Exercise aim:
After finding the line with "- 相对独立的消息队列" in the entries below, retype exactly each line from there through the line with "- 采用 **Proxy**", including that final line.

Provided information:

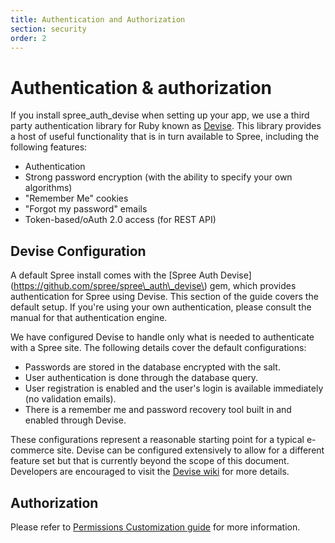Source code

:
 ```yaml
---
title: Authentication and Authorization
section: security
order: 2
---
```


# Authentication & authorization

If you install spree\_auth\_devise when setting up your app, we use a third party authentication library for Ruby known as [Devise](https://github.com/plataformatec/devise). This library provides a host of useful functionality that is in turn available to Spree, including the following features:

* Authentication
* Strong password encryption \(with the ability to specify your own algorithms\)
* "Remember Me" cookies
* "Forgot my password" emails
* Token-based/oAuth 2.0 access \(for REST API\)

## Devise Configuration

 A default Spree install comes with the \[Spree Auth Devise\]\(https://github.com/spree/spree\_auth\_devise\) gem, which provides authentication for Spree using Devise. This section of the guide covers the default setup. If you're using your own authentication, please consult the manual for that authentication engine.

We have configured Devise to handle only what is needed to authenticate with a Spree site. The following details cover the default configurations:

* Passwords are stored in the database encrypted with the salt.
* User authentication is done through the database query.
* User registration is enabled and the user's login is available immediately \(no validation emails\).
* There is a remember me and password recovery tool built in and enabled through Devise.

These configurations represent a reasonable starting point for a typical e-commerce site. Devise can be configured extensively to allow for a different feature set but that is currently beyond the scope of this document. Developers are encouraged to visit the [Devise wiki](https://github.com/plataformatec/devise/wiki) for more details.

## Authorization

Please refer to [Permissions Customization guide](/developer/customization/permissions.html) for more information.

---

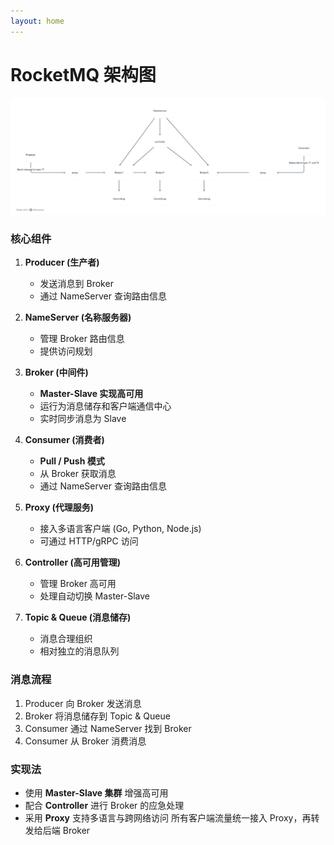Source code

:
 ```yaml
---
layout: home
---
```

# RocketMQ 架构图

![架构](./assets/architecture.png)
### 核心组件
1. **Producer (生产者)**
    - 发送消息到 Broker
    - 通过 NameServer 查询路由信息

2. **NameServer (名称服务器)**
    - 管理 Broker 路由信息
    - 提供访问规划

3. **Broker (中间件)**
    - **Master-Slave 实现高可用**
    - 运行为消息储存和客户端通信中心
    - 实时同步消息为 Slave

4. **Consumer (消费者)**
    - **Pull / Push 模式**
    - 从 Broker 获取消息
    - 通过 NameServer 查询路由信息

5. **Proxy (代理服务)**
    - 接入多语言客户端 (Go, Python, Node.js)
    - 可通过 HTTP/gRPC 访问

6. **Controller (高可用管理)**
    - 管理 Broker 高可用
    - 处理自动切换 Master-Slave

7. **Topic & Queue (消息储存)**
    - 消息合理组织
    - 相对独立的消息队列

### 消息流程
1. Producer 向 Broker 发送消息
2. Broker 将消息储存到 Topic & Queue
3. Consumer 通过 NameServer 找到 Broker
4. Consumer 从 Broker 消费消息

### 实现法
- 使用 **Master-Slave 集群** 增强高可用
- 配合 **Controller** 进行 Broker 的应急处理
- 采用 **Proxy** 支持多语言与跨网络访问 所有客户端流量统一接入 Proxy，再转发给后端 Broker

Response to this task:
    - 相对独立的消息队列

### 消息流程
1. Producer 向 Broker 发送消息
2. Broker 将消息储存到 Topic & Queue
3. Consumer 通过 NameServer 找到 Broker
4. Consumer 从 Broker 消费消息

### 实现法
- 使用 **Master-Slave 集群** 增强高可用
- 配合 **Controller** 进行 Broker 的应急处理
- 采用 **Proxy** 支持多语言与跨网络访问 所有客户端流量统一接入 Proxy，再转发给后端 Broker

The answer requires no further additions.